Sunday, January 13, 2008

Random Math Puzzle

This was something I came across during one of my recent forays into useless mathematics.

Suppose you have a collection of n items and you want to choose k of them at random (without replacement). Assume that n is greater than k. Associated with each item x is a value yx which is real valued between 0 and 1. We have an additional constraint that y1 + ... + yn = k.

Devise a randomized algorithm to select k items such that, for each item x, the probability of x being selected is exactly yx.

[EDIT 02/17/2008] I figured that I should write down the solution somewhere before I forgot about it.

Consider a circle of circumference k. Each of the n items owns a contiguous segment of the circle, with the length of xi's segment equal to yi. Clearly we have that the sum of all the segments is k, thus the entire circle is owned by some item.

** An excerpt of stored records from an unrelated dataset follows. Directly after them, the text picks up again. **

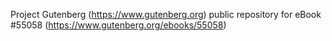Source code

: Project Gutenberg (https://www.gutenberg.org) public repository for
eBook #55058 (https://www.gutenberg.org/ebooks/55058)
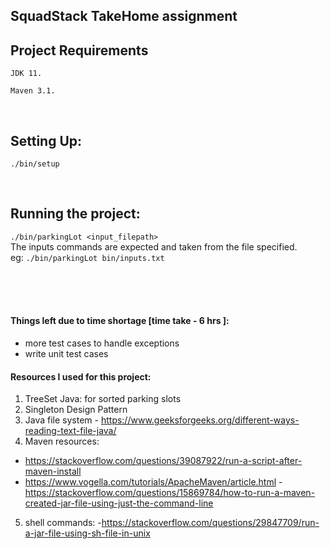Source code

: 
## SquadStack TakeHome assignment

## Project Requirements

`JDK 11.`

`Maven 3.1.`

<br>

## Setting Up:

 `./bin/setup`	
 
 <br>
 
## Running the project:

`./bin/parkingLot <input_filepath>`<br>
The inputs commands are expected and taken from the file specified.<br>
 eg: `./bin/parkingLot bin/inputs.txt`
 
<br>
<br>
<br>


#### Things left due to time shortage [time take - 6 hrs ]:
- more test cases to handle exceptions
- write unit test cases

#### Resources I used for this project:

1. TreeSet Java: for sorted parking slots
2. Singleton Design Pattern
3. Java file system - https://www.geeksforgeeks.org/different-ways-reading-text-file-java/
4. Maven resources:
- https://stackoverflow.com/questions/39087922/run-a-script-after-maven-install
- https://www.vogella.com/tutorials/ApacheMaven/article.html
-https://stackoverflow.com/questions/15869784/how-to-run-a-maven-created-jar-file-using-just-the-command-line
5. shell commands:
-https://stackoverflow.com/questions/29847709/run-a-jar-file-using-sh-file-in-unix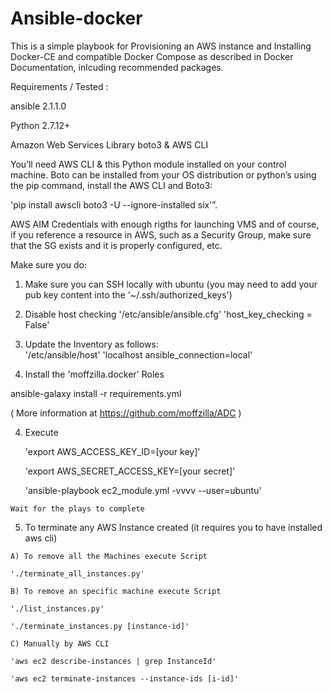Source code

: # Ansible-docker

This is a simple playbook for Provisioning an AWS instance and Installing Docker-CE and compatible Docker Compose
as described in Docker Documentation, inlcuding recommended packages. 

Requirements / Tested :

  ansible 2.1.1.0
  
  Python 2.7.12+
  
  Amazon Web Services Library boto3 & AWS CLI 
 
   You’ll need AWS CLI & this Python module installed on your control machine. Boto can be installed from your OS distribution or python’s using the pip command, install the AWS CLI and Boto3:

   'pip install awscli boto3 -U --ignore-installed six'”.
   
  AWS AIM Credentials with enough rigths for launching VMS and of course, if you reference a resource in AWS, such as a Security Group, make sure that the SG exists and it is properly configured, etc. 
  
Make sure you do:

  1) Make sure you can SSH locally with ubuntu
    (you may need to add your pub key content into the '~/.ssh/authorized_keys')
  
  2) Disable host checking
      '/etc/ansible/ansible.cfg'
      'host_key_checking = False'
      
  3) Update the Inventory as follows:  
       '/etc/ansible/host'
       'localhost ansible_connection=local'
  
  4) Install the 'moffzilla.docker' Roles 
  
  ansible-galaxy install -r requirements.yml
  
( More information at https://github.com/moffzilla/ADC )

       
  4) Execute
  
      'export AWS_ACCESS_KEY_ID=[your key]'
      
      'export AWS_SECRET_ACCESS_KEY=[your secret]'
      
      'ansible-playbook ec2_module.yml -vvvv --user=ubuntu'
    
    Wait for the plays to complete
    
   5) To terminate any AWS Instance created
    (it requires you to have installed aws cli)
    
    A) To remove all the Machines execute Script
    
    './terminate_all_instances.py' 
    
    B) To remove an specific machine execute Script
    
    './list_instances.py'
    
    './terminate_instances.py [instance-id]'
    
    C) Manually by AWS CLI
    
    'aws ec2 describe-instances | grep InstanceId'
    
    'aws ec2 terminate-instances --instance-ids [i-id]'
    
    
    

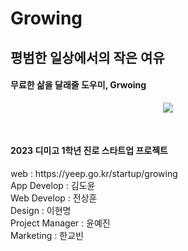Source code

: # Growing

<h2>평범한 일상에서의 작은 여유</h2>
<h4>무료한 삶을 달래줄 도우미, Grwoing</h4>
<p align="center">
  <img src="https://github.com/dodo07070707/Growing/assets/98579912/a9ef2e14-b59e-4189-b6f8-2771ca8b0300">
</p>
<br>
<h4>2023 디미고 1학년 진로 스타트업 프로젝트</h4>
web : https://yeep.go.kr/startup/growing<br>
App Develop : 김도윤<br>
Web Develop : 전상훈<br>
Design : 이현명<br>
Project Manager : 윤예진<br>
Marketing : 한교빈


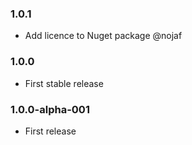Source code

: ### 1.0.1

* Add licence to Nuget package @nojaf

### 1.0.0

* First stable release

### 1.0.0-alpha-001

* First release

Place k markers around the circle which are of uniform distance apart. So each marker is 1 unit distance away from its two neighbors. Now imagine spinning the circle like a wheel while the markers stay fixed. We can alternatively imagine rotating the markers while the circle stays fixed. After spinning, select the k items whose segments are touching a marker.

Proof of correctness. The proof takes two parts. We first prove that the number of items selected is k. We then prove that the probability of each item xi being selected is yi. Since the markers are 1 unit apart and the maximum length of a segment is 1, then each segment will almost surely be touching at most 1 marker. Therefore, the number of items that will be selected is k.

For item xi, consider the location of the center of its segment ci. For xi to be selected, ci needs to be within yi/2 distance from a marker (from either side of the marker). Therefore, we can consider the equivalent problem where each marker is the center of a segment (of the circle) of length yi, and xi is selected if, after spinning, its center ci falls inside one of the markers' segments. Viewing the problem this way allows for an easier probabilistic analysis. The total length of segments of the markers is k*yi. The total length of the circle is k. So the probability that xi is selected is exactly k*yi/k = yi.


Benjamin Darfler said...

Dude, that sounds like something I would get asked at a Google interview. I lost track of the question by the end.

Yisong said...

I think the degree of difficulty of this problem is appropriate for a technical interview. I think interview questions typically don't deal with probability that much... something that I hope will change in the future.